Der rote Baron hat gerade Pause, was seine Kommentatoren-Tätigkeit im deutschsprachigen Raum anbelangt. Boris Becker hat dennoch auf den Punkt gebracht, was sich viele Zuschauer in der vollen O2 Arena am Dienstagabend gedacht haben: Was war los mit Dominic Thiem?
Natürlich: Der Niederösterreicher war als Außenseiter in das Match mit Federer gegangen, auch weil die Unterlage beim Saisonfinale eher dem Spiel des Schweizers entgegenkommt als jenem Thiems. Die ATP hat vor ein paar Tagen sogar eine Graphik veröffentlicht, nach der der Belag in London noch schneller sei als jener in Shanghai. Ob das nun stimmt oder nicht: Die Anzahl der Mishits war nicht nur im Vergleich zwischen Federer und Thiem erstaunlich hoch. Da aber vor allem auf Seiten des Lichtenwörthers.

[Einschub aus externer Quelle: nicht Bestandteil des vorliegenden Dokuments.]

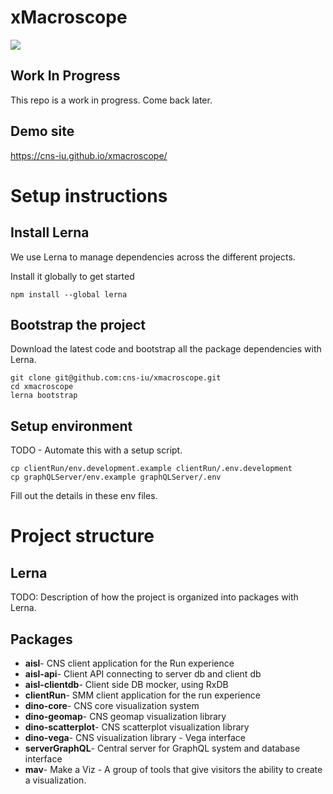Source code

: # xMacroscope

<a href="https://app.zenhub.com/workspace/o/cns-iu/xmacroscope"><img src="https://raw.githubusercontent.com/ZenHubIO/support/master/zenhub-badge.png"></a>

## Work In Progress

This repo is a work in progress. Come back later.

## Demo site

<https://cns-iu.github.io/xmacroscope/>

# Setup instructions

## Install Lerna
We use Lerna to manage dependencies across the different projects.

Install it globally to get started
```
npm install --global lerna
```

## Bootstrap the project
Download the latest code and bootstrap all the package dependencies with Lerna.

```
git clone git@github.com:cns-iu/xmacroscope.git
cd xmacroscope
lerna bootstrap
```

## Setup environment
TODO - Automate this with a setup script.
```
cp clientRun/env.development.example clientRun/.env.development
cp graphQLServer/env.example graphQLServer/.env
```
Fill out the details in these env files.

# Project structure

## Lerna
TODO: Description of how the project is organized into packages with Lerna.

## Packages

 - **aisl**- CNS client application for the Run experience
 - **aisl-api**- Client API connecting to server db and client db
 - **aisl-clientdb**- Client side DB mocker, using RxDB
 - **clientRun**- SMM client application for the run experience
 - **dino-core**- CNS core visualization system
 - **dino-geomap**- CNS geomap visualization library
 - **dino-scatterplot**- CNS scatterplot visualization library
 - **dino-vega**- CNS visualization library - Vega interface
 - **serverGraphQL**- Central server for GraphQL system and database interface
 - **mav**- Make a Viz - A group of tools that give visitors the ability to create a visualization.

Dominic Thiem muss gegen Kei Nishikori hoch gewinnen
Am Donnerstag gibt es für Dominic Thiem zwar noch die minimale Chance, sich für das Halbfinale zu qualifizieren. Allerdings nur dann, wenn er selbst gegen Kei Nishikori einen Kantersieg einfährt, und Roger Federer gleichzeitig gegen Kevin Anderson in zwei Sätzen verliert. Die Wahrscheinlichkeit, dass beide Dinge eintreten, ist allerdings nicht besonders groß.
Ebenso gering wie die Aussicht, dass der Ausrüster Thiem eine Hose zur Verfügung stellt, die ihn nicht bei jedem Schritt zu stören scheint. Andererseits: "Das ist dieselbe Hose, mit der ich bei den US Open gespielt habe, an der liegt es nicht", erklärte Thiem in der Pressekonferenz nach dem Match.
Thiem hat bei seinen letzten drei Turnieren drei empfindliche Niederlagen einstecken müssen: in Wien gegen Nishikori, in Paris-Bercy gegen den späteren Turniersieger Karen Khachanov, nun in London gegen einen Roger Federer, der auch bei weitem nicht sein höchstes Niveau erreichte. Aber eben gut genug servierte, um während der gesamten Spielzeit keinen Breakball zuzulassen. Und als Rückschläger den Ball lange genug im Spiel hielt, bis ihm Thiem unter die Arme griff.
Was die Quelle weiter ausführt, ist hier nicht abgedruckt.